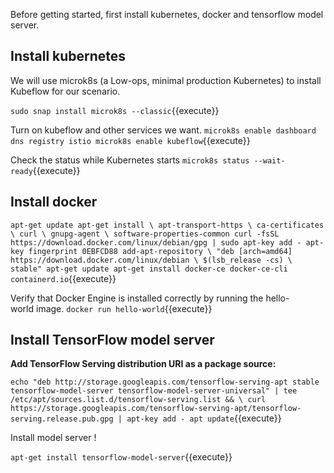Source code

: Before getting started, first install kubernetes, docker and tensorflow model server.

## Install kubernetes

We will use microk8s (a Low-ops, minimal production Kubernetes) to install Kubeflow for our scenario.

`sudo snap install microk8s --classic`{{execute}}

Turn on kubeflow and other services we want.
`microk8s enable dashboard dns registry istio
microk8s enable kubeflow`{{execute}}

Check the status while Kubernetes starts
`microk8s status --wait-ready`{{execute}}


## Install docker

`apt-get update
apt-get install \
    apt-transport-https \
    ca-certificates \
    curl \
    gnupg-agent \
    software-properties-common
curl -fsSL https://download.docker.com/linux/debian/gpg | sudo apt-key add -
apt-key fingerprint 0EBFCD88
add-apt-repository \
   "deb [arch=amd64] https://download.docker.com/linux/debian \
   $(lsb_release -cs) \
   stable"
apt-get update
apt-get install docker-ce docker-ce-cli containerd.io`{{execute}}

Verify that Docker Engine is installed correctly by running the hello-world image.
`docker run hello-world`{{execute}}

## Install TensorFlow model server


**Add TensorFlow Serving distribution URI as a package source:**

`echo "deb http://storage.googleapis.com/tensorflow-serving-apt stable tensorflow-model-server tensorflow-model-server-universal" | tee /etc/apt/sources.list.d/tensorflow-serving.list && \
curl https://storage.googleapis.com/tensorflow-serving-apt/tensorflow-serving.release.pub.gpg | apt-key add -
apt update`{{execute}}

Install model server !

`apt-get install tensorflow-model-server`{{execute}}
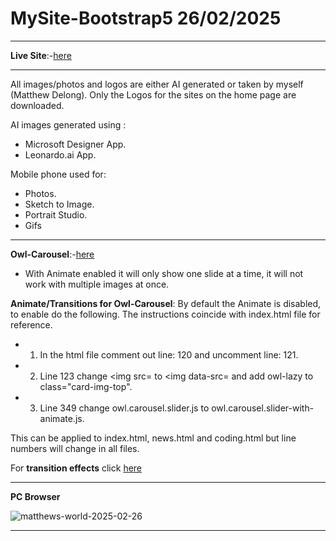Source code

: # MySite-Bootstrap5 26/02/2025

---

**Live Site**:-[here](https://matthews-world.netlify.app/)

---

All images/photos and logos are either AI generated or taken by myself (Matthew Delong). 
Only the Logos for the sites on the home page are downloaded.

AI images generated using : 
- Microsoft Designer App.
- Leonardo.ai App.

Mobile phone used for: 
- Photos.
- Sketch to Image.
- Portrait Studio.
- Gifs

---

**Owl-Carousel**:-[here](https://owlcarousel2.github.io/OwlCarousel2/)
- With Animate enabled it will only show one slide at a time, it will not work with multiple images at once.

**Animate/Transitions for Owl-Carousel**:
By default the Animate is disabled, to enable do the following. The instructions coincide with index.html file for reference.
- 1. In the html file comment out line: 120 and uncomment line: 121.
- 2. Line 123 change <img src= to <img data-src= and add owl-lazy to class="card-img-top".
- 3. Line 349 change owl.carousel.slider.js to owl.carousel.slider-with-animate.js.

This can be applied to index.html, news.html and coding.html but line numbers will change in all files.

For **transition effects** click [here](https://animate.style/)

---

**PC Browser** 

![matthews-world-2025-02-26](https://github.com/user-attachments/assets/9ad40e83-4cfc-4477-8086-afb625f7f6c2)


---
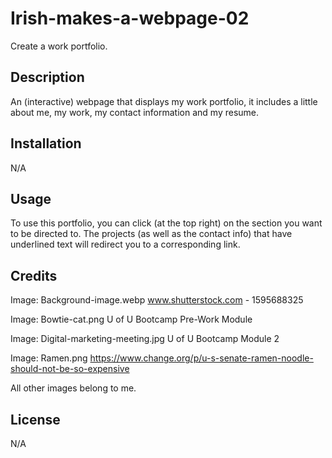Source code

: # Irish-makes-a-webpage-02

Create a work portfolio.

## Description 

An (interactive) webpage that displays my work portfolio, it includes a little about me, my work, my contact information and my resume. 

## Installation

N/A

## Usage

To use this portfolio, you can click (at the top right) on the section you want to be directed to. The projects (as well as the contact info) that have underlined text will redirect you to a corresponding link. 

## Credits

Image: Background-image.webp
www.shutterstock.com - 1595688325

Image: Bowtie-cat.png
U of U Bootcamp Pre-Work Module

Image: Digital-marketing-meeting.jpg
U of U Bootcamp Module 2

Image: Ramen.png
https://www.change.org/p/u-s-senate-ramen-noodle-should-not-be-so-expensive

All other images belong to me. 


## License

N/A




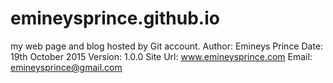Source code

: # emineysprince.github.io
my web page and blog hosted by Git account.
Author: Emineys Prince
Date: 19th October 2015
Version: 1.0.0
Site Url: www.emineysprince.com
Email: emineysprince@gmail.com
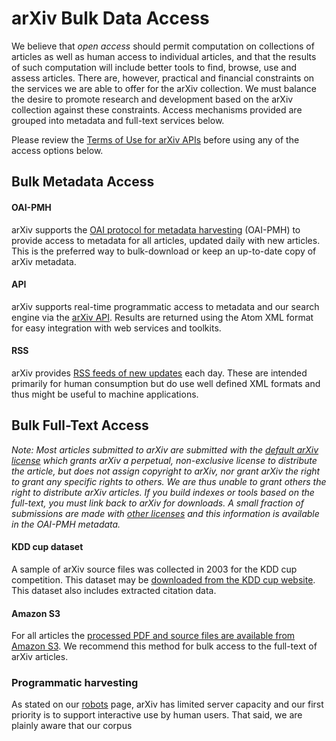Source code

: arXiv Bulk Data Access
======================

We believe that *open access* should permit computation on collections
of articles as well as human access to individual articles, and that the
results of such computation will include better tools to find, browse,
use and assess articles. There are, however, practical and financial
constraints on the services we are able to offer for the arXiv
collection. We must balance the desire to promote research and
development based on the arXiv collection against these constraints.
Access mechanisms provided are grouped into metadata and full-text
services below.

Please review the [Terms of Use for arXiv APIs](./api/tou) before using any of
the access options below.

Bulk Metadata Access
--------------------

#### OAI-PMH

arXiv supports the [OAI protocol for metadata harvesting](/help/oa)
(OAI-PMH) to provide access to metadata for all articles, updated daily
with new articles. This is the preferred way to bulk-download or keep an
up-to-date copy of arXiv metadata.

#### API

arXiv supports real-time programmatic access to metadata and our search
engine via the [arXiv API](/help/api/index). Results are returned using
the Atom XML format for easy integration with web services and toolkits.

#### RSS

arXiv provides [RSS feeds of new updates](rss) each day. These are
intended primarily for human consumption but do use well defined XML
formats and thus might be useful to machine applications.

Bulk Full-Text Access
---------------------

*Note: Most articles submitted to arXiv are submitted with the [default
arXiv
license](http://arxiv.org/licenses/nonexclusive-distrib/1.0/license.html)
which grants arXiv a perpetual, non-exclusive license to distribute the
article, but does not assign copyright to arXiv, nor grant arXiv the
right to grant any specific rights to others. We are thus unable to
grant others the right to distribute arXiv articles. If you build
indexes or tools based on the full-text, you must link back to arXiv for
downloads. A small fraction of submissions are made with [other
licenses](license) and this information is available in the
OAI-PMH metadata.*

#### KDD cup dataset

A sample of arXiv source files was collected in 2003 for the KDD cup
competition. This dataset may be [downloaded from the KDD cup
website](http://www.cs.cornell.edu/projects/kddcup/datasets.html). This
dataset also includes extracted citation data.

#### Amazon S3

For all articles the [processed PDF and source files are available from
Amazon S3](bulk_data_s3.md). We recommend this method for bulk access to
the full-text of arXiv articles.

### Programmatic harvesting 

As stated on our [robots](/help/robots) page, arXiv has limited server capacity and our first priority is to support
interactive use by human users. That said, we are plainly aware that our corpus 
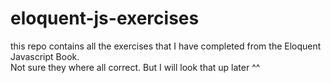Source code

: # eloquent-js-exercises

this repo contains all the exercises that I have completed from the Eloquent Javascript Book.   
Not sure they where all correct. But I will look that up later ^^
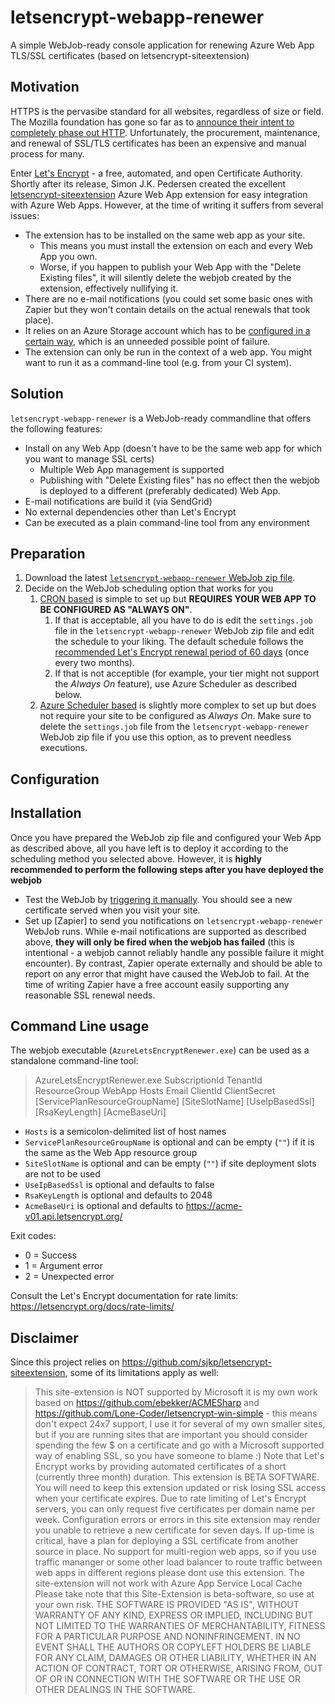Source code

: # letsencrypt-webapp-renewer
A simple WebJob-ready console application for renewing Azure Web App TLS/SSL certificates (based on letsencrypt-siteextension)
## Motivation
HTTPS is the pervasibe standard for all websites, regardless of size or field. 
The Mozilla foundation has gone so far as to [announce their intent to completely phase out HTTP](https://blog.mozilla.org/security/2015/04/30/deprecating-non-secure-http/). 
Unfortunately, the procurement, maintenance, and renewal of SSL/TLS certificates has been an expensive and manual process for many.

Enter [Let's Encrypt](https://letsencrypt.org/) - a free, automated, and open Certificate Authority. Shortly after its release, Simon J.K. Pedersen created the excellent [letsencrypt-siteextension](https://github.com/sjkp/letsencrypt-siteextension) Azure Web App extension for easy integration with Azure Web Apps. However, at the time of writing it suffers from several issues:

- The extension has to be installed on the same web app as your site.
  - This means you must install the extension on each and every Web App you own.
  - Worse, if you happen to publish your Web App with the "Delete Existing files", it will silently delete the webjob created by the extension, effectively nullifying it.
- There are no e-mail notifications (you could set some basic ones with Zapier but they won't contain details on the actual renewals that took place).
- It relies on an Azure Storage account which has to be [configured in a certain way](https://github.com/sjkp/letsencrypt-siteextension/issues/148), which is an unneeded possible point of failure.
- The extension can only be run in the context of a web app. You might want to run it as a command-line tool (e.g. from your CI system).

## Solution
`letsencrypt-webapp-renewer` is a WebJob-ready commandline that offers the following features:
- Install on any Web App (doesn't have to be the same web app for which you want to manage SSL certs)
  - Multiple Web App management is supported
  - Publishing with "Delete Existing files" has no effect then the webjob is deployed to a different (preferably dedicated) Web App.
- E-mail notifications are build it (via SendGrid)
- No external dependencies other than Let's Encrypt
- Can be executed as a plain command-line tool from any environment

## Preparation
1. Download the latest [`letsencrypt-webapp-renewer` WebJob zip file](https://github.com/ohadschn/letsencrypt-webapp-renewer/releases).
2. Decide on the WebJob scheduling option that works for you
   1. [CRON based](https://docs.microsoft.com/en-us/azure/app-service-web/web-sites-create-web-jobs#CreateScheduledCRON) is simple to set up but **REQUIRES YOUR WEB APP TO BE CONFIGURED AS "ALWAYS ON"**.
      1. If that is acceptable, all you have to do is edit the `settings.job` file in the `letsencrypt-webapp-renewer` WebJob zip file and edit the schedule to your liking. The default schedule follows the [recommended Let's Encrypt renewal period of 60 days](https://letsencrypt.org/docs/faq/) (once every two months).
      1. If that is not acceptible (for example, your tier might not support the _Always On_ feature), use Azure Scheduler as described below.
   2. [Azure Scheduler based](https://docs.microsoft.com/en-us/azure/app-service-web/web-sites-create-web-jobs#CreateScheduled) is slightly more complex to set up but does not require your site to be configured as _Always On_. Make sure to delete the `settings.job` file from the `letsencrypt-webapp-renewer` WebJob zip file if you use this option, as to prevent needless executions.

## Configuration


## Installation
Once you have prepared the WebJob zip file and configured your Web App as described above, all you have left is to deploy it according to the scheduling method you selected above. However, it is **highly recommended to perform the following steps after you have deployed the webjob** 
- Test the WebJob by [triggering it manually](https://pragmaticdevs.wordpress.com/2016/10/24/triggering-azure-web-jobs-manually/). You should see a new certificate served when you visit your site.
- Set up [Zapier] to send you notifications on `letsencrypt-webapp-renewer` WebJob runs. While e-mail notifications are supported as described above, **they will only be fired when the webjob has failed** (this is intentional - a webjob cannot reliably handle any possible failure it might encounter). By contrast, Zapier operate externally and should be able to report on any error that might have caused the WebJob to fail. At the time of writing Zapier have a free account easily supporting any reasonable SSL renewal needs.
  
## Command Line usage
The webjob executable (`AzureLetsEncryptRenewer.exe`) can be used as a standalone command-line tool:

> AzureLetsEncryptRenewer.exe SubscriptionId TenantId ResourceGroup WebApp Hosts Email ClientId ClientSecret [ServicePlanResourceGroupName] [SiteSlotName] [UseIpBasedSsl] [RsaKeyLength] [AcmeBaseUri]

- `Hosts` is a semicolon-delimited list of host names
- `ServicePlanResourceGroupName` is optional and can be empty (`""`) if it is the same as the Web App resource group
- `SiteSlotName` is optional and can be empty (`""`) if site deployment slots are not to be used
- `UseIpBasedSsl` is optional and defaults to false
- `RsaKeyLength` is optional and defaults to 2048
- `AcmeBaseUri` is optional and defaults to https://acme-v01.api.letsencrypt.org/

Exit codes: 
- 0 = Success
- 1 = Argument error
- 2 = Unexpected error

Consult the Let's Encrypt documentation for rate limits: https://letsencrypt.org/docs/rate-limits/

## Disclaimer 
Since this project relies on https://github.com/sjkp/letsencrypt-siteextension, some of its limitations apply as well:
> This site-extension is NOT supported by Microsoft it is my own work based on https://github.com/ebekker/ACMESharp and https://github.com/Lone-Coder/letsencrypt-win-simple - this means don't expect 24x7 support, I use it for several of my own smaller sites, but if you are running sites that are important you should consider spending the few $ on a certificate and go with a Microsoft supported way of enabling SSL, so you have someone to blame :)
> Note that Let's Encrypt works by providing automated certificates of a short (currently three month) duration. This extension is BETA SOFTWARE. You will need to keep this extension updated or risk losing SSL access when your certificate expires.
> Due to rate limiting of Let's Encrypt servers, you can only request five certificates per domain name per week. Configuration errors or errors in this site extension may render you unable to retrieve a new certificate for seven days. If up-time is critical, have a plan for deploying a SSL certificate from another source in place.
> No support for multi-region web apps, so if you use traffic mananger or some other load balancer to route traffic between web apps in different regions please dont use this extension.
> The site-extension will not work with Azure App Service Local Cache
> Please take note that this Site-Extension is beta-software, so use at your own risk.
> THE SOFTWARE IS PROVIDED "AS IS", WITHOUT WARRANTY OF ANY KIND, EXPRESS OR IMPLIED, INCLUDING BUT NOT LIMITED TO THE WARRANTIES OF MERCHANTABILITY, FITNESS FOR A PARTICULAR PURPOSE AND NONINFRINGEMENT. IN NO EVENT SHALL THE AUTHORS OR COPYLEFT HOLDERS BE LIABLE FOR ANY CLAIM, DAMAGES OR OTHER LIABILITY, WHETHER IN AN ACTION OF CONTRACT, TORT OR OTHERWISE, ARISING FROM, OUT OF OR IN CONNECTION WITH THE SOFTWARE OR THE USE OR OTHER DEALINGS IN THE SOFTWARE.
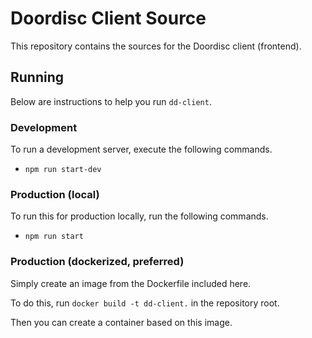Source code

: # Doordisc Client Source

This repository contains the sources for the Doordisc client (frontend).

## Running
Below are instructions to help you run `dd-client`.

### Development
To run a development server, execute the following commands.
- `npm run start-dev`

### Production (local)
To run this for production locally, run the following commands.
- `npm run start`

### Production (dockerized, preferred)
Simply create an image from the Dockerfile included here.

To do this, run `docker build -t dd-client.` in the repository root.

Then you can create a container based on this image.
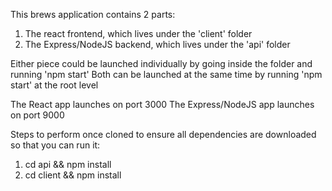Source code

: This brews application contains 2 parts:

1.  The react frontend, which lives under the 'client' folder
2.  The Express/NodeJS backend, which lives under the 'api' folder

Either piece could be launched individually by going inside the folder and running 'npm start'
Both can be launched at the same time by running 'npm start' at the root level

The React app launches on port 3000
The Express/NodeJS app launches on port 9000

Steps to perform once cloned to ensure all dependencies are downloaded so that you can run it:
1.  cd api && npm install
2.  cd client && npm install
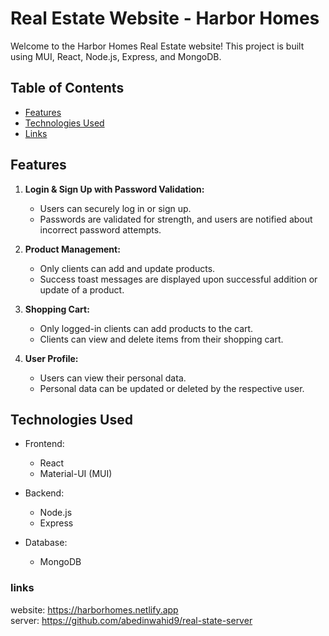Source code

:# Real Estate Website - Harbor Homes

Welcome to the Harbor Homes Real Estate website! This project is built using MUI, React, Node.js, Express, and MongoDB.

## Table of Contents

- [Features](#features)
- [Technologies Used](#technologies-used)
- [Links](#links)

## Features

1. **Login & Sign Up with Password Validation:**
   - Users can securely log in or sign up.
   - Passwords are validated for strength, and users are notified about incorrect password attempts.

2. **Product Management:**
   - Only clients can add and update products.
   - Success toast messages are displayed upon successful addition or update of a product.

3. **Shopping Cart:**
   - Only logged-in clients can add products to the cart.
   - Clients can view and delete items from their shopping cart.

4. **User Profile:**
   - Users can view their personal data.
   - Personal data can be updated or deleted by the respective user.

## Technologies Used

- Frontend:
  - React
  - Material-UI (MUI)

- Backend:
  - Node.js
  - Express

- Database:
  - MongoDB


### links

website: https://harborhomes.netlify.app <br/>
server: https://github.com/abedinwahid9/real-state-server
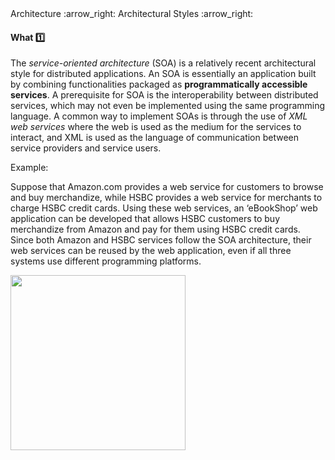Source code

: <div id="path">Architecture :arrow_right: Architectural Styles :arrow_right:</div>

<div id="title">

#### What :one:

</div>

<div id="body">

The _service-oriented architecture_ (SOA) is a relatively recent architectural style for distributed applications. An SOA is essentially an application built by combining functionalities packaged as **programmatically accessible services**. A prerequisite for SOA is the interoperability between distributed services, which may not even be implemented using the same programming language. A common way to implement SOAs is through the use of _XML web services_ where the web is used as the medium for the services to interact, and XML is used as the language of communication between service providers and service users.

<tip-box>

Example:

Suppose that Amazon.com provides a web service for customers to browse and buy merchandize, while HSBC provides a web service for merchants to charge HSBC credit cards. Using these web services, an ‘eBookShop’ web application can be developed that allows HSBC customers to buy merchandize from Amazon and pay for them using HSBC credit cards. Since both Amazon and HSBC services follow the SOA architecture, their web services can be reused by the web application, even if all three systems use different programming platforms.

<img src="{{baseUrl}}/architecture/architecturalStyles/serviceOriented/what/images/amazonWebServices.png" height="280" />
<p/>

</tip-box>

</div>

<div id="extras">
</div>

</div>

....................

**Requirement**.
Could you copy every line from the records that mentions the word "recommended"?

**Result of the exercise**.
      1. If that is acceptable, all you have to do is edit the `settings.job` file in the `letsencrypt-webapp-renewer` WebJob zip file and edit the schedule to your liking. The default schedule follows the [recommended Let's Encrypt renewal period of 60 days](https://letsencrypt.org/docs/faq/) (once every two months).
Once you have prepared the WebJob zip file and configured your Web App as described above, all you have left is to deploy it according to the scheduling method you selected above. However, it is **highly recommended to perform the following steps after you have deployed the webjob** 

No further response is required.